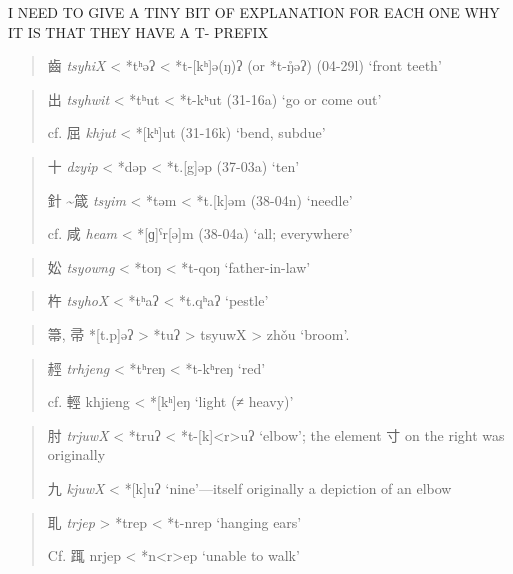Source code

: \documentclass[xetex, svgnames, 12pt]{scrartcl}
\newcounter{para}
\begin{document}
I NEED TO GIVE A TINY BIT OF EXPLANATION FOR EACH ONE WHY IT IS THAT THEY HAVE A T- PREFIX

\begin{quote}
齒 
\textit{tsyhiX} < *tʰəʔ < *t-[kʰ]ə(ŋ)ʔ 
(or *t-ŋ̊əʔ)
(04-29l)
`front teeth'
\end{quote}
\begin{quote}
出 %
\textit{tsyhwit} < *tʰut < *t-kʰut (31-16a)
 `go or come out'
 
cf. 屈 \textit{khjut} < *[kʰ]ut (31-16k)
`bend, subdue'
\end{quote}

\begin{quote}
十 %
\textit{dzyip} < *dəp < *t.[g]əp (37-03a)
`ten'

針 \textasciitilde 箴
\textit{tsyim} < *təm < *t.[k]əm 
(38-04n)
`needle'

cf. 咸 \textit{heam} < *[ɡ]ˁr[ə]m
(38-04a)
`all; everywhere'

\end{quote}
\begin{quote}
妐 %
\textit{tsyowng} < *toŋ < *t-qoŋ 
`father-in-law'
\end{quote}
\begin{quote}
杵 %
\textit{tsyhoX} < *tʰaʔ < *t.qʰaʔ 
`pestle'

\end{quote}
\begin{quote}
箒, 帚 *[t.p]əʔ > *tuʔ > tsyuwX > zhǒu ‘broom’.
\end{quote}
\begin{quote}
䞓 %
\textit{trhjeng} < *tʰreŋ < *t-kʰreŋ
 `red'

cf. 輕 
khjieng < *[kʰ]eŋ 
`light (≠ heavy)'
\end{quote}
\begin{quote}
肘 %
 \textit{trjuwX} < *truʔ < *t-[k]<r>uʔ `elbow'; the element 寸 on the right was originally

九 
\textit{kjuwX} < *[k]uʔ `nine'—itself originally a depiction of an elbow 
\end{quote}
\begin{quote}
耴 %
\textit{trjep} > *trep < *t-nrep 
 `hanging ears' %

Cf. 
踂 %
nrjep < *n<r>ep `unable to walk'
\end{quote}
\end{document}

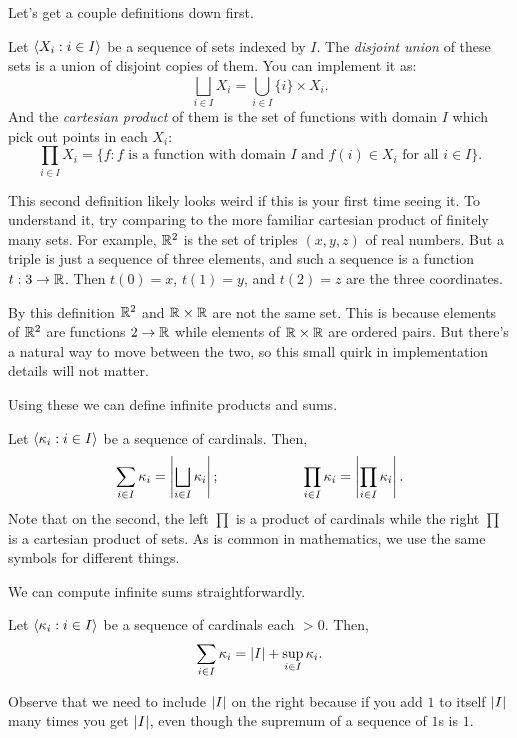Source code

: \documentclass[10pt]{amsart}
\begin{document}
Let's get a couple definitions down first.

\begin{definition}
Let ${\left\langle X_i : i \in I \right\rangle}$ be a sequence of sets indexed by $I$. The \emph{disjoint union} of these sets is a union of disjoint copies of them. You can implement it as:
\[
\bigsqcup_{i \in I} X_i = \bigcup_{i \in I} \{i\} \times X_i. 
\]
And the \emph{cartesian product} of them is the set of functions with domain $I$ which pick out points in each $X_i$:
\[
\prod_{i \in I} X_i = \{ f : f \text{ is a function with domain } I \text{ and } f(i) \in X_i \text{ for all } i \in I\}.
\]
\end{definition}

This second definition likely looks weird if this is your first time seeing it. To understand it, try comparing to the more familiar cartesian product of finitely many sets. For example, $\mathbb{R}^2$ is the set of triples $(x,y,z)$ of real numbers. But a triple is just a sequence of three elements, and such a sequence is a function $t : 3 \to \mathbb{R}$. Then $t(0) = x$, $t(1) = y$, and $t(2) = z$ are the three coordinates. 

By this definition $\mathbb{R}^2$ and $\mathbb{R} \times \mathbb{R}$ are not the same set. This is because elements of $\mathbb{R}^2$ are functions $2 \to \mathbb{R}$ while elements of $\mathbb{R} \times \mathbb{R}$ are ordered pairs. But there's a natural way to move between the two, so this small quirk in implementation details will not matter.

Using these we can define infinite products and sums.

\begin{definition}
Let ${\left\langle  \kappa_i : i \in I \right\rangle}$ be a sequence of cardinals. Then,
\[
\sum_{i \in I} \kappa_i = \left\lvert \bigsqcup_{i \in I} \kappa_i \right\rvert; \qquad\qquad\qquad
\prod_{i \in I} \kappa_i = \left\lvert \prod_{i \in I} \kappa_i \right\rvert.
\]
Note that on the second, the left $\prod$ is a product of cardinals while the right $\prod$ is a cartesian product of sets. As is common in mathematics, we use the same symbols for different things.
\end{definition}

We can compute infinite sums straightforwardly.

\begin{proposition}
Let ${\left\langle  \kappa_i : i \in I \right\rangle}$ be a sequence of cardinals each $> 0$. Then,
\[
\sum_{i \in I} \kappa_i = \left\lvert I \right\rvert + \sup_{i \in I} \kappa_i.
\]
\end{proposition}

Observe that we need to include $\left\lvert I \right\rvert$ on the right because if you add $1$ to itself $\left\lvert I \right\rvert$ many times you get $\left\lvert I \right\rvert$, even though the supremum of a sequence of $1$s is $1$.
\end{document}
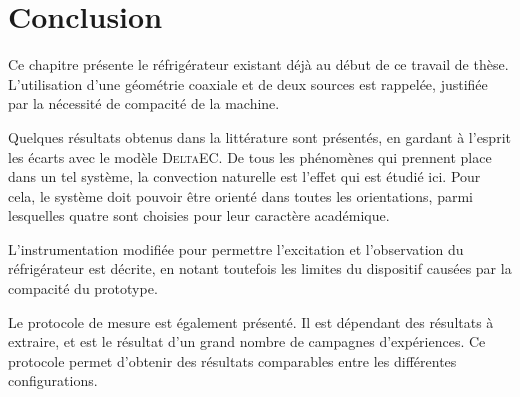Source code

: \section{Conclusion}
Ce chapitre présente le réfrigérateur existant déjà au début de ce travail de thèse. L'utilisation d'une géométrie coaxiale et de deux sources est rappelée, justifiée par la nécessité de compacité de la machine.

Quelques résultats obtenus dans la littérature sont présentés, en gardant à l'esprit les écarts avec le modèle \textsc{DeltaEC}. De tous les phénomènes qui prennent place dans un tel système, la convection naturelle est l'effet qui est étudié ici. Pour cela, le système doit pouvoir être orienté dans toutes les orientations, parmi lesquelles quatre sont choisies pour leur caractère académique.

L'instrumentation modifiée pour permettre l'excitation et l'observation du réfrigérateur est décrite, en notant toutefois les limites du dispositif causées par la compacité du prototype.

Le protocole de mesure est également présenté. Il est dépendant des résultats à extraire, et est le résultat d'un grand nombre de campagnes d'expériences. Ce protocole permet d'obtenir des résultats comparables entre les différentes configurations.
##############################
### WHAT TO WORK ON
Without changing a single word, set down all of the material again and leave out its pictures.

### ANSWER BELOW
Source code

: \documentclass[xetex, svgnames, 12pt]{scrartcl}
\newcounter{para}
\begin{document}
I NEED TO GIVE A TINY BIT OF EXPLANATION FOR EACH ONE WHY IT IS THAT THEY HAVE A T- PREFIX

\begin{quote}
齒 
\textit{tsyhiX} < *tʰəʔ < *t-[kʰ]ə(ŋ)ʔ 
(or *t-ŋ̊əʔ)
(04-29l)
`front teeth'
\end{quote}
\begin{quote}
出 %
\textit{tsyhwit} < *tʰut < *t-kʰut (31-16a)
 `go or come out'
 
cf. 屈 \textit{khjut} < *[kʰ]ut (31-16k)
`bend, subdue'
\end{quote}

\begin{quote}
十 %
\textit{dzyip} < *dəp < *t.[g]əp (37-03a)
`ten'

針 \textasciitilde 箴
\textit{tsyim} < *təm < *t.[k]əm 
(38-04n)
`needle'

cf. 咸 \textit{heam} < *[ɡ]ˁr[ə]m
(38-04a)
`all; everywhere'

\end{quote}
\begin{quote}
妐 %
\textit{tsyowng} < *toŋ < *t-qoŋ 
`father-in-law'
\end{quote}
\begin{quote}
杵 %
\textit{tsyhoX} < *tʰaʔ < *t.qʰaʔ 
`pestle'

\end{quote}
\begin{quote}
箒, 帚 *[t.p]əʔ > *tuʔ > tsyuwX > zhǒu ‘broom’.
\end{quote}
\begin{quote}
䞓 %
\textit{trhjeng} < *tʰreŋ < *t-kʰreŋ
 `red'

cf. 輕 
khjieng < *[kʰ]eŋ 
`light (≠ heavy)'
\end{quote}
\begin{quote}
肘 %
 \textit{trjuwX} < *truʔ < *t-[k]<r>uʔ `elbow'; the element 寸 on the right was originally

九 
\textit{kjuwX} < *[k]uʔ `nine'—itself originally a depiction of an elbow 
\end{quote}
\begin{quote}
耴 %
\textit{trjep} > *trep < *t-nrep 
 `hanging ears' %

Cf. 
踂 %
nrjep < *n<r>ep `unable to walk'
\end{quote}
\end{document}

Source code

: \documentclass[10pt]{amsart}
\begin{document}
Let's get a couple definitions down first.

\begin{definition}
Let ${\left\langle X_i : i \in I \right\rangle}$ be a sequence of sets indexed by $I$. The \emph{disjoint union} of these sets is a union of disjoint copies of them. You can implement it as:
\[
\bigsqcup_{i \in I} X_i = \bigcup_{i \in I} \{i\} \times X_i. 
\]
And the \emph{cartesian product} of them is the set of functions with domain $I$ which pick out points in each $X_i$:
\[
\prod_{i \in I} X_i = \{ f : f \text{ is a function with domain } I \text{ and } f(i) \in X_i \text{ for all } i \in I\}.
\]
\end{definition}

This second definition likely looks weird if this is your first time seeing it. To understand it, try comparing to the more familiar cartesian product of finitely many sets. For example, $\mathbb{R}^2$ is the set of triples $(x,y,z)$ of real numbers. But a triple is just a sequence of three elements, and such a sequence is a function $t : 3 \to \mathbb{R}$. Then $t(0) = x$, $t(1) = y$, and $t(2) = z$ are the three coordinates. 

By this definition $\mathbb{R}^2$ and $\mathbb{R} \times \mathbb{R}$ are not the same set. This is because elements of $\mathbb{R}^2$ are functions $2 \to \mathbb{R}$ while elements of $\mathbb{R} \times \mathbb{R}$ are ordered pairs. But there's a natural way to move between the two, so this small quirk in implementation details will not matter.

Using these we can define infinite products and sums.

\begin{definition}
Let ${\left\langle  \kappa_i : i \in I \right\rangle}$ be a sequence of cardinals. Then,
\[
\sum_{i \in I} \kappa_i = \left\lvert \bigsqcup_{i \in I} \kappa_i \right\rvert; \qquad\qquad\qquad
\prod_{i \in I} \kappa_i = \left\lvert \prod_{i \in I} \kappa_i \right\rvert.
\]
Note that on the second, the left $\prod$ is a product of cardinals while the right $\prod$ is a cartesian product of sets. As is common in mathematics, we use the same symbols for different things.
\end{definition}

We can compute infinite sums straightforwardly.

\begin{proposition}
Let ${\left\langle  \kappa_i : i \in I \right\rangle}$ be a sequence of cardinals each $> 0$. Then,
\[
\sum_{i \in I} \kappa_i = \left\lvert I \right\rvert + \sup_{i \in I} \kappa_i.
\]
\end{proposition}

Observe that we need to include $\left\lvert I \right\rvert$ on the right because if you add $1$ to itself $\left\lvert I \right\rvert$ many times you get $\left\lvert I \right\rvert$, even though the supremum of a sequence of $1$s is $1$.
\end{document}
Source code

: \section{Conclusion}
Ce chapitre présente le réfrigérateur existant déjà au début de ce travail de thèse. L'utilisation d'une géométrie coaxiale et de deux sources est rappelée, justifiée par la nécessité de compacité de la machine.

Quelques résultats obtenus dans la littérature sont présentés, en gardant à l'esprit les écarts avec le modèle \textsc{DeltaEC}. De tous les phénomènes qui prennent place dans un tel système, la convection naturelle est l'effet qui est étudié ici. Pour cela, le système doit pouvoir être orienté dans toutes les orientations, parmi lesquelles quatre sont choisies pour leur caractère académique.

L'instrumentation modifiée pour permettre l'excitation et l'observation du réfrigérateur est décrite, en notant toutefois les limites du dispositif causées par la compacité du prototype.

Le protocole de mesure est également présenté. Il est dépendant des résultats à extraire, et est le résultat d'un grand nombre de campagnes d'expériences. Ce protocole permet d'obtenir des résultats comparables entre les différentes configurations.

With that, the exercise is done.